4. Reporting and Memory
Once all walk-forward cycles are complete, the final phase begins.
- Aggregate and Report (PerformanceAnalyzer):
- The PerformanceAnalyzer class gathers the trade data from all cycles.
- It calculates a comprehensive list of over 30 performance metrics (e.g., Sharpe Ratio, Profit Factor, Max Drawdown).
- It generates an equity curve plot, a feature importance plot (from SHAP), and a detailed text-based report comparing the current run against the previous run and the all-time champion run.

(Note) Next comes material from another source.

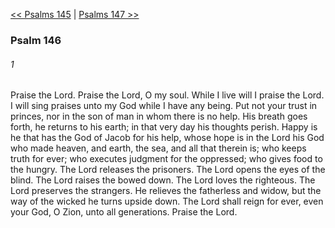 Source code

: [<< Psalms 145](Psalms%20145)  |  [Psalms 147 >>](Psalms%20147)

### Psalm 146
###### 1
Praise the Lord. Praise the Lord, O my soul. While I live will I praise the Lord. I will sing praises unto my God while I have any being. Put not your trust in princes, nor in the son of man in whom there is no help. His breath goes forth, he returns to his earth; in that very day his thoughts perish. Happy is he that has the God of Jacob for his help, whose hope is in the Lord his God who made heaven, and earth, the sea, and all that therein is; who keeps truth for ever; who executes judgment for the oppressed; who gives food to the hungry. The Lord releases the prisoners. The Lord opens the eyes of the blind. The Lord raises the bowed down. The Lord loves the righteous. The Lord preserves the strangers. He relieves the fatherless and widow, but the way of the wicked he turns upside down. The Lord shall reign for ever, even your God, O Zion, unto all generations. Praise the Lord.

- Save to Memory (save_run_to_memory):
- The complete summary of the run, including all parameters and final metrics, is appended to historical_runs.jsonl.
- The run's performance (specifically its MAR Ratio) is compared to the current champion. If it's better, this run's summary overwrites the champion.json file, crowning a new champion.
This entire process makes the framework highly adaptive and robust, using AI not just for prediction but for high-level strategy, risk management, and self-correction.